Without including the pictures, copy each line below exactly as it reads.
*** Records for the task ***
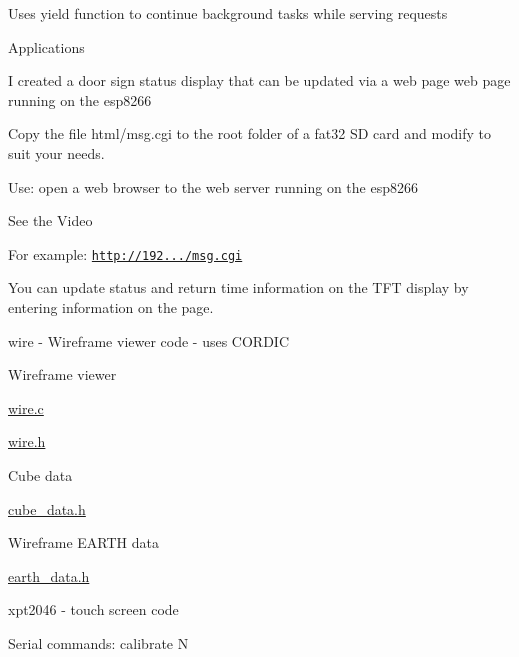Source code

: \begin{DoxyItemize}
\begin{DoxyItemize}
\begin{DoxyItemize}
\end{DoxyItemize}
\item Uses yield function to continue background tasks while serving requests
\item Applications
\begin{DoxyItemize}
\item I created a door sign status display that can be updated via a web page web page running on the esp8266
\item Copy the file html/msg.\+cgi to the root folder of a fat32 SD card and modify to suit your needs.
\item Use\+: open a web browser to the web server running on the esp8266
\begin{DoxyItemize}
\item See the Video
\item For example\+: \href{http://192.168.200.116/msg.cgi}{\tt http\+://192.../msg.\+cgi}
\item You can update status and return time information on the T\+FT display by entering information on the page.
\end{DoxyItemize}
\end{DoxyItemize}
\end{DoxyItemize}
\item wire -\/ Wireframe viewer code -\/ uses C\+O\+R\+D\+IC
\begin{DoxyItemize}
\item Wireframe viewer
\begin{DoxyItemize}
\item \hyperlink{wire_8c}{wire.\+c}
\item \hyperlink{wire_8h}{wire.\+h}
\end{DoxyItemize}
\item Cube data
\begin{DoxyItemize}
\item \hyperlink{cube__data_8h}{cube\+\_\+data.\+h}
\end{DoxyItemize}
\item Wireframe E\+A\+R\+TH data
\begin{DoxyItemize}
\item \hyperlink{earth__data_8h}{earth\+\_\+data.\+h}
\end{DoxyItemize}
\end{DoxyItemize}
\item xpt2046 -\/ touch screen code
\begin{DoxyItemize}
\item Serial commands\+: calibrate N

\end{DoxyItemize}
\end{DoxyItemize}
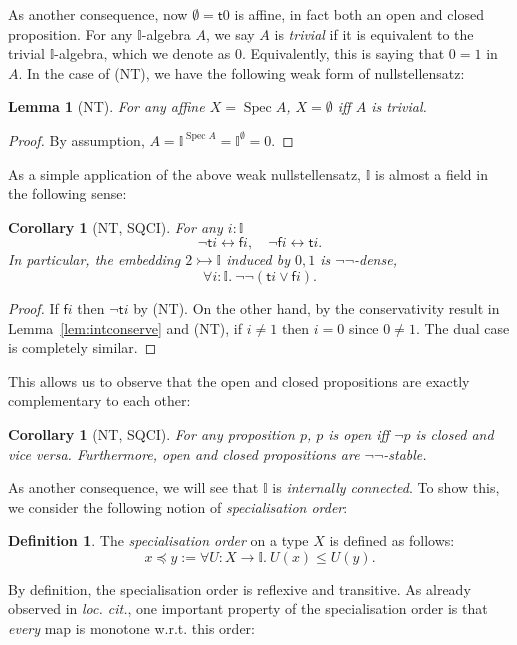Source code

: \documentclass[12pt]{amsart}
\newtheorem{lemma}[theorem]{Lemma}
\newtheorem{corollary}[theorem]{Corollary}
\theoremstyle{definition}
\newtheorem{definition}[theorem]{Definition}
\newcommand{\mbb}[1]{\mathbb{#1}}
\newcommand{\I}{\mbb I}
\newcommand{\ms}[1]{\mathsf{#1}}
\newcommand{\inj}{\rightarrowtail}
\newcommand{\dneg}{\neg\neg}
\newcommand{\fa}[2]{\forall #1\!\colon\!\!#2.\ }
\newcommand{\emp}{\emptyset}
\newcommand{\eq}{\leftrightarrow}
\newcommand{\spec}{\operatorname{Spec}}
\begin{document}
As another consequence, now $\emp = \ms t0$ is affine, in fact both an open and closed proposition. For any $\I$-algebra $A$, we say $A$ is \emph{trivial} if it is equivalent to the trivial $\I$-algebra, which we denote as $0$. Equivalently, this is saying that $0 = 1$ in $A$. In the case of (NT), we have the following weak form of nullstellensatz:

\begin{lemma}[NT]\label{lem:nulls}
  For any affine $X = \spec A$, $X = \emp$ iff $A$ is trivial.
\end{lemma}
\begin{proof}
  By assumption, $A = \I^{\spec A} = \I^\emp = 0$. 
\end{proof}

As a simple application of the above weak nullstellensatz, $\I$ is almost a field in the following sense:

\begin{corollary}[NT, SQCI]\label{cor:field}
  For any $i : \I$ 
  \[ \neg \ms ti \eq \ms fi, \quad \neg\ms fi \eq \ms ti. \]
  In particular, the embedding $2 \inj \I$ induced by $0,1$ is $\neg\neg$-dense,
  \[ \fa i\I \dneg(\ms ti \vee \ms fi). \]
\end{corollary}
\begin{proof}
  If $\ms fi$ then $\neg\ms ti$ by (NT). On the other hand, by the conservativity result in Lemma~\ref{lem:intconserve} and (NT), if $i \neq 1$ then $i = 0$ since $0 \neq 1$. The dual case is completely similar. 
\end{proof}

This allows us to observe that the open and closed propositions are exactly complementary to each other:

\begin{corollary}[NT, SQCI]\label{cor:opendnegclose}
  For any proposition $p$, $p$ is open iff $\neg p$ is closed and vice versa. Furthermore, open and closed propositions are $\dneg$-stable.
\end{corollary}

As another consequence, we will see that $\I$ is \emph{internally connected}. To show this, we consider the following notion of \emph{specialisation order}:

\begin{definition}
  The \emph{specialisation order} on a type $X$ is defined as follows:
  \[ x \preceq y := \fa{U}{X\to\I} U(x) \le U(y). \]
\end{definition}

By definition, the specialisation order is reflexive and transitive. As already observed in \emph{loc. cit.}, one important property of the specialisation order is that \emph{every} map is monotone w.r.t. this order:
\end{document}
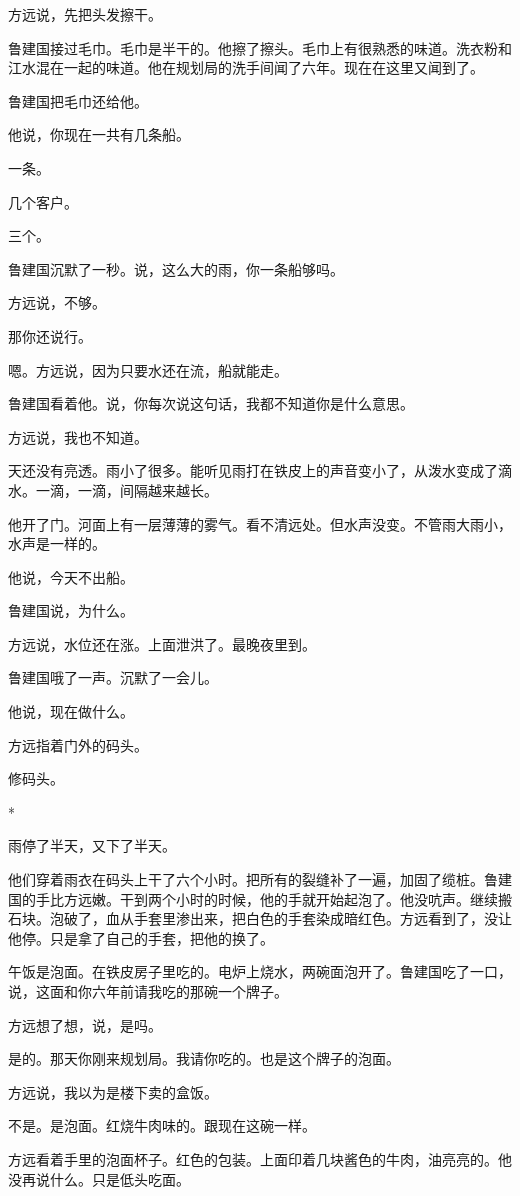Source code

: \documentclass[UTF8,a5paper,11pt,openany]{ctexbook}
\newcommand{\scene}{\vspace{1em}\begin{center}*\quad*\quad*\end{center}\vspace{0.5em}}
\begin{document}
方远说，先把头发擦干。

鲁建国接过毛巾。毛巾是半干的。他擦了擦头。毛巾上有很熟悉的味道。洗衣粉和江水混在一起的味道。他在规划局的洗手间闻了六年。现在在这里又闻到了。

鲁建国把毛巾还给他。

他说，你现在一共有几条船。

一条。

几个客户。

三个。

鲁建国沉默了一秒。说，这么大的雨，你一条船够吗。

方远说，不够。

那你还说行。

嗯。方远说，因为只要水还在流，船就能走。

鲁建国看着他。说，你每次说这句话，我都不知道你是什么意思。

方远说，我也不知道。

天还没有亮透。雨小了很多。能听见雨打在铁皮上的声音变小了，从泼水变成了滴水。一滴，一滴，间隔越来越长。

他开了门。河面上有一层薄薄的雾气。看不清远处。但水声没变。不管雨大雨小，水声是一样的。

他说，今天不出船。

鲁建国说，为什么。

方远说，水位还在涨。上面泄洪了。最晚夜里到。

鲁建国哦了一声。沉默了一会儿。

他说，现在做什么。

方远指着门外的码头。

修码头。


\scene

雨停了半天，又下了半天。

他们穿着雨衣在码头上干了六个小时。把所有的裂缝补了一遍，加固了缆桩。鲁建国的手比方远嫩。干到两个小时的时候，他的手就开始起泡了。他没吭声。继续搬石块。泡破了，血从手套里渗出来，把白色的手套染成暗红色。方远看到了，没让他停。只是拿了自己的手套，把他的换了。

午饭是泡面。在铁皮房子里吃的。电炉上烧水，两碗面泡开了。鲁建国吃了一口，说，这面和你六年前请我吃的那碗一个牌子。

方远想了想，说，是吗。

是的。那天你刚来规划局。我请你吃的。也是这个牌子的泡面。

方远说，我以为是楼下卖的盒饭。

不是。是泡面。红烧牛肉味的。跟现在这碗一样。

方远看着手里的泡面杯子。红色的包装。上面印着几块酱色的牛肉，油亮亮的。他没再说什么。只是低头吃面。
\end{document}
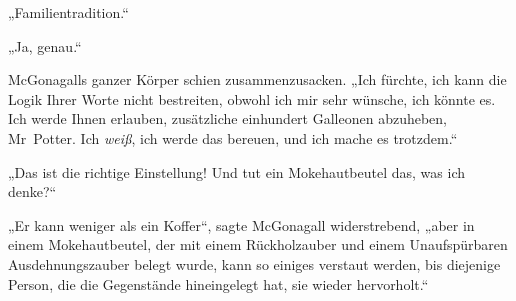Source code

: „Familientradition.“

„Ja, genau.“

McGonagalls ganzer Körper schien zusammenzusacken.
„Ich fürchte, ich kann die Logik Ihrer Worte nicht bestreiten, obwohl ich mir sehr wünsche, ich könnte es. Ich werde Ihnen erlauben, zusätzliche einhundert Galleonen abzuheben, Mr~Potter. Ich \emph{weiß}, ich werde das bereuen, und ich mache es trotzdem.“

„Das ist die richtige Einstellung! Und tut ein Mokehautbeutel das, was ich denke?“%

„Er kann weniger als ein Koffer“, sagte McGonagall widerstrebend, „aber in einem Mokehautbeutel, der mit einem Rückholzauber und einem Unaufspürbaren Ausdehnungszauber belegt wurde, kann so einiges verstaut werden, bis diejenige Person, die die Gegenstände hineingelegt hat, sie wieder hervorholt.“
*** End of Records for the task ***
**Response box:**
Source code

: \begin{DoxyItemize}
\begin{DoxyItemize}
\begin{DoxyItemize}
\end{DoxyItemize}
\item Uses yield function to continue background tasks while serving requests
\item Applications
\begin{DoxyItemize}
\item I created a door sign status display that can be updated via a web page web page running on the esp8266
\item Copy the file html/msg.\+cgi to the root folder of a fat32 SD card and modify to suit your needs.
\item Use\+: open a web browser to the web server running on the esp8266
\begin{DoxyItemize}
\item See the Video
\item For example\+: \href{http://192.168.200.116/msg.cgi}{\tt http\+://192.../msg.\+cgi}
\item You can update status and return time information on the T\+FT display by entering information on the page.
\end{DoxyItemize}
\end{DoxyItemize}
\end{DoxyItemize}
\item wire -\/ Wireframe viewer code -\/ uses C\+O\+R\+D\+IC
\begin{DoxyItemize}
\item Wireframe viewer
\begin{DoxyItemize}
\item \hyperlink{wire_8c}{wire.\+c}
\item \hyperlink{wire_8h}{wire.\+h}
\end{DoxyItemize}
\item Cube data
\begin{DoxyItemize}
\item \hyperlink{cube__data_8h}{cube\+\_\+data.\+h}
\end{DoxyItemize}
\item Wireframe E\+A\+R\+TH data
\begin{DoxyItemize}
\item \hyperlink{earth__data_8h}{earth\+\_\+data.\+h}
\end{DoxyItemize}
\end{DoxyItemize}
\item xpt2046 -\/ touch screen code
\begin{DoxyItemize}
\item Serial commands\+: calibrate N

\end{DoxyItemize}
\end{DoxyItemize}
Source code

: \documentclass[12pt]{amsart}
\newtheorem{lemma}[theorem]{Lemma}
\newtheorem{corollary}[theorem]{Corollary}
\theoremstyle{definition}
\newtheorem{definition}[theorem]{Definition}
\newcommand{\mbb}[1]{\mathbb{#1}}
\newcommand{\I}{\mbb I}
\newcommand{\ms}[1]{\mathsf{#1}}
\newcommand{\inj}{\rightarrowtail}
\newcommand{\dneg}{\neg\neg}
\newcommand{\fa}[2]{\forall #1\!\colon\!\!#2.\ }
\newcommand{\emp}{\emptyset}
\newcommand{\eq}{\leftrightarrow}
\newcommand{\spec}{\operatorname{Spec}}
\begin{document}
As another consequence, now $\emp = \ms t0$ is affine, in fact both an open and closed proposition. For any $\I$-algebra $A$, we say $A$ is \emph{trivial} if it is equivalent to the trivial $\I$-algebra, which we denote as $0$. Equivalently, this is saying that $0 = 1$ in $A$. In the case of (NT), we have the following weak form of nullstellensatz:

\begin{lemma}[NT]\label{lem:nulls}
  For any affine $X = \spec A$, $X = \emp$ iff $A$ is trivial.
\end{lemma}
\begin{proof}
  By assumption, $A = \I^{\spec A} = \I^\emp = 0$. 
\end{proof}

As a simple application of the above weak nullstellensatz, $\I$ is almost a field in the following sense:

\begin{corollary}[NT, SQCI]\label{cor:field}
  For any $i : \I$ 
  \[ \neg \ms ti \eq \ms fi, \quad \neg\ms fi \eq \ms ti. \]
  In particular, the embedding $2 \inj \I$ induced by $0,1$ is $\neg\neg$-dense,
  \[ \fa i\I \dneg(\ms ti \vee \ms fi). \]
\end{corollary}
\begin{proof}
  If $\ms fi$ then $\neg\ms ti$ by (NT). On the other hand, by the conservativity result in Lemma~\ref{lem:intconserve} and (NT), if $i \neq 1$ then $i = 0$ since $0 \neq 1$. The dual case is completely similar. 
\end{proof}

This allows us to observe that the open and closed propositions are exactly complementary to each other:

\begin{corollary}[NT, SQCI]\label{cor:opendnegclose}
  For any proposition $p$, $p$ is open iff $\neg p$ is closed and vice versa. Furthermore, open and closed propositions are $\dneg$-stable.
\end{corollary}

As another consequence, we will see that $\I$ is \emph{internally connected}. To show this, we consider the following notion of \emph{specialisation order}:

\begin{definition}
  The \emph{specialisation order} on a type $X$ is defined as follows:
  \[ x \preceq y := \fa{U}{X\to\I} U(x) \le U(y). \]
\end{definition}

By definition, the specialisation order is reflexive and transitive. As already observed in \emph{loc. cit.}, one important property of the specialisation order is that \emph{every} map is monotone w.r.t. this order:
\end{document}
Source code

: \documentclass[UTF8,a5paper,11pt,openany]{ctexbook}
\newcommand{\scene}{\vspace{1em}\begin{center}*\quad*\quad*\end{center}\vspace{0.5em}}
\begin{document}
方远说，先把头发擦干。

鲁建国接过毛巾。毛巾是半干的。他擦了擦头。毛巾上有很熟悉的味道。洗衣粉和江水混在一起的味道。他在规划局的洗手间闻了六年。现在在这里又闻到了。

鲁建国把毛巾还给他。

他说，你现在一共有几条船。

一条。

几个客户。

三个。

鲁建国沉默了一秒。说，这么大的雨，你一条船够吗。

方远说，不够。

那你还说行。

嗯。方远说，因为只要水还在流，船就能走。

鲁建国看着他。说，你每次说这句话，我都不知道你是什么意思。

方远说，我也不知道。

天还没有亮透。雨小了很多。能听见雨打在铁皮上的声音变小了，从泼水变成了滴水。一滴，一滴，间隔越来越长。

他开了门。河面上有一层薄薄的雾气。看不清远处。但水声没变。不管雨大雨小，水声是一样的。

他说，今天不出船。

鲁建国说，为什么。

方远说，水位还在涨。上面泄洪了。最晚夜里到。

鲁建国哦了一声。沉默了一会儿。

他说，现在做什么。

方远指着门外的码头。

修码头。


\scene

雨停了半天，又下了半天。

他们穿着雨衣在码头上干了六个小时。把所有的裂缝补了一遍，加固了缆桩。鲁建国的手比方远嫩。干到两个小时的时候，他的手就开始起泡了。他没吭声。继续搬石块。泡破了，血从手套里渗出来，把白色的手套染成暗红色。方远看到了，没让他停。只是拿了自己的手套，把他的换了。

午饭是泡面。在铁皮房子里吃的。电炉上烧水，两碗面泡开了。鲁建国吃了一口，说，这面和你六年前请我吃的那碗一个牌子。

方远想了想，说，是吗。

是的。那天你刚来规划局。我请你吃的。也是这个牌子的泡面。

方远说，我以为是楼下卖的盒饭。

不是。是泡面。红烧牛肉味的。跟现在这碗一样。

方远看着手里的泡面杯子。红色的包装。上面印着几块酱色的牛肉，油亮亮的。他没再说什么。只是低头吃面。
\end{document}
Source code

: „Familientradition.“

„Ja, genau.“

McGonagalls ganzer Körper schien zusammenzusacken.
„Ich fürchte, ich kann die Logik Ihrer Worte nicht bestreiten, obwohl ich mir sehr wünsche, ich könnte es. Ich werde Ihnen erlauben, zusätzliche einhundert Galleonen abzuheben, Mr~Potter. Ich \emph{weiß}, ich werde das bereuen, und ich mache es trotzdem.“

„Das ist die richtige Einstellung! Und tut ein Mokehautbeutel das, was ich denke?“%

„Er kann weniger als ein Koffer“, sagte McGonagall widerstrebend, „aber in einem Mokehautbeutel, der mit einem Rückholzauber und einem Unaufspürbaren Ausdehnungszauber belegt wurde, kann so einiges verstaut werden, bis diejenige Person, die die Gegenstände hineingelegt hat, sie wieder hervorholt.“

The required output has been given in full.